> Task directions
Among the records below, find each line containing the word "examples" and copy it.

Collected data

Segment Open

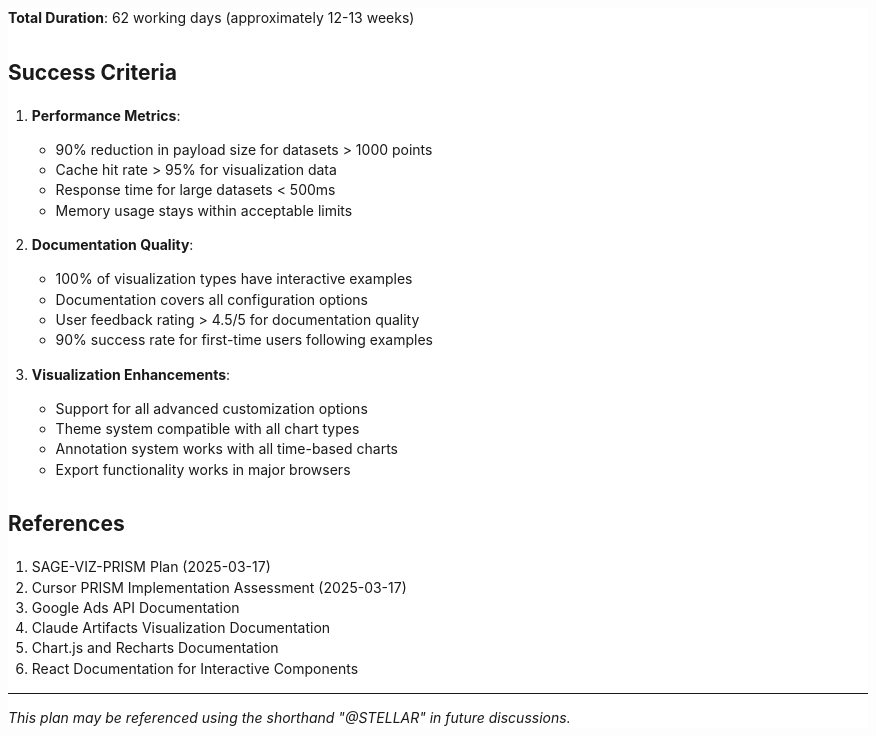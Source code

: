 **Total Duration**: 62 working days (approximately 12-13 weeks)

## Success Criteria

1. **Performance Metrics**:
   - 90% reduction in payload size for datasets > 1000 points
   - Cache hit rate > 95% for visualization data
   - Response time for large datasets < 500ms
   - Memory usage stays within acceptable limits

2. **Documentation Quality**:
   - 100% of visualization types have interactive examples
   - Documentation covers all configuration options
   - User feedback rating > 4.5/5 for documentation quality
   - 90% success rate for first-time users following examples

3. **Visualization Enhancements**:
   - Support for all advanced customization options
   - Theme system compatible with all chart types
   - Annotation system works with all time-based charts
   - Export functionality works in major browsers

## References

1. SAGE-VIZ-PRISM Plan (2025-03-17)
2. Cursor PRISM Implementation Assessment (2025-03-17)
3. Google Ads API Documentation
4. Claude Artifacts Visualization Documentation
5. Chart.js and Recharts Documentation
6. React Documentation for Interactive Components

---

*This plan may be referenced using the shorthand "@STELLAR" in future discussions.*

Segment Closed

> Response box
   - 100% of visualization types have interactive examples
   - 90% success rate for first-time users following examples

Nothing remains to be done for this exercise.